GIVEN RECORDS
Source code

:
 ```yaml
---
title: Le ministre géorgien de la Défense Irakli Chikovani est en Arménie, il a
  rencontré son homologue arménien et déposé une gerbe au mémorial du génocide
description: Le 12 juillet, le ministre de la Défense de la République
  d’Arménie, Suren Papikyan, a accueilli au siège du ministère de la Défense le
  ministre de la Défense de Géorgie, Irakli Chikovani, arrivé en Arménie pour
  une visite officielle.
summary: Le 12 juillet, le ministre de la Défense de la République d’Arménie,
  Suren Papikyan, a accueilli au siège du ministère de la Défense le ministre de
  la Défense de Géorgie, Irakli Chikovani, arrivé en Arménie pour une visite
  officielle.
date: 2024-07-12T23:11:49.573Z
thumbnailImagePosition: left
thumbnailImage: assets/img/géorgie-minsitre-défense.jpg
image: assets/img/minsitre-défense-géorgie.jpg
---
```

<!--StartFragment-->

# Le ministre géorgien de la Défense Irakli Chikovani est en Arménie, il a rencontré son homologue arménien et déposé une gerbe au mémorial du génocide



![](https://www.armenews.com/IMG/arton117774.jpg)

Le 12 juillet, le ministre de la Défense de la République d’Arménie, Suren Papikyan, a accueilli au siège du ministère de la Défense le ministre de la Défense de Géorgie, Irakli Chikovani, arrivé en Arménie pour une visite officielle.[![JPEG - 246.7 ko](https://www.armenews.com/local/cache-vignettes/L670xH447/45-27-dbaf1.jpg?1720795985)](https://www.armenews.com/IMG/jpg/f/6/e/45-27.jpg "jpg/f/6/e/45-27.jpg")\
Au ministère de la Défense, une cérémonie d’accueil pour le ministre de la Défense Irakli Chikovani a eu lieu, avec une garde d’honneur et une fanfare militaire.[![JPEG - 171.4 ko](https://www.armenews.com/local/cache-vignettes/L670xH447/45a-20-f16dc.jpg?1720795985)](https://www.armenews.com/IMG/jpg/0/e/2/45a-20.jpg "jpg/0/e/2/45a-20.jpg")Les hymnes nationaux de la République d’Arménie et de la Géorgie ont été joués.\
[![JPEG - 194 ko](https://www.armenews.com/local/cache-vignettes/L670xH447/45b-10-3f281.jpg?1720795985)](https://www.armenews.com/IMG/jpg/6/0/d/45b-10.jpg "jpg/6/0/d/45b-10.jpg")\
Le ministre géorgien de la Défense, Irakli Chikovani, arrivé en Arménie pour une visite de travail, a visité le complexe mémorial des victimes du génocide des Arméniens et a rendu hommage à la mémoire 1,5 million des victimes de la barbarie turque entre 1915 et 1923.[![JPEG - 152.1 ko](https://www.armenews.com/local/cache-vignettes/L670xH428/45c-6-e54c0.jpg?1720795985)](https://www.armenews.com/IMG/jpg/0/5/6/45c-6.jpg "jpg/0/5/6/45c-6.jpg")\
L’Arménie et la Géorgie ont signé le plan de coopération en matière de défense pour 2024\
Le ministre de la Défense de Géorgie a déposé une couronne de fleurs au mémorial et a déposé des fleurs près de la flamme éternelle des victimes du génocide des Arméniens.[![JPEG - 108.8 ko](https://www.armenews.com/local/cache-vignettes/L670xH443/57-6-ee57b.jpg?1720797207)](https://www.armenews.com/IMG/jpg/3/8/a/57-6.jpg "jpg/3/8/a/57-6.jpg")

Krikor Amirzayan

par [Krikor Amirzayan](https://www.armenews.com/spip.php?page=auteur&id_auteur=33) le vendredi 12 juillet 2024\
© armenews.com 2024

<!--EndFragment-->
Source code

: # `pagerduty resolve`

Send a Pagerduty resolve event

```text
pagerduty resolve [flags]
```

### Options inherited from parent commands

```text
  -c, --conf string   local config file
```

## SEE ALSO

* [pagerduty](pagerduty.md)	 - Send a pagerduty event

TASK DIRECTIONS
Lines holding "ministère" in the material above are to be reported.

WRITTEN ANSWER
  d’Arménie, Suren Papikyan, a accueilli au siège du ministère de la Défense le
  Suren Papikyan, a accueilli au siège du ministère de la Défense le ministre de
Le 12 juillet, le ministre de la Défense de la République d’Arménie, Suren Papikyan, a accueilli au siège du ministère de la Défense le ministre de la Défense de Géorgie, Irakli Chikovani, arrivé en Arménie pour une visite officielle.[![JPEG - 246.7 ko](https://www.armenews.com/local/cache-vignettes/L670xH447/45-27-dbaf1.jpg?1720795985)](https://www.armenews.com/IMG/jpg/f/6/e/45-27.jpg "jpg/f/6/e/45-27.jpg")\
Au ministère de la Défense, une cérémonie d’accueil pour le ministre de la Défense Irakli Chikovani a eu lieu, avec une garde d’honneur et une fanfare militaire.[![JPEG - 171.4 ko](https://www.armenews.com/local/cache-vignettes/L670xH447/45a-20-f16dc.jpg?1720795985)](https://www.armenews.com/IMG/jpg/0/e/2/45a-20.jpg "jpg/0/e/2/45a-20.jpg")Les hymnes nationaux de la République d’Arménie et de la Géorgie ont été joués.\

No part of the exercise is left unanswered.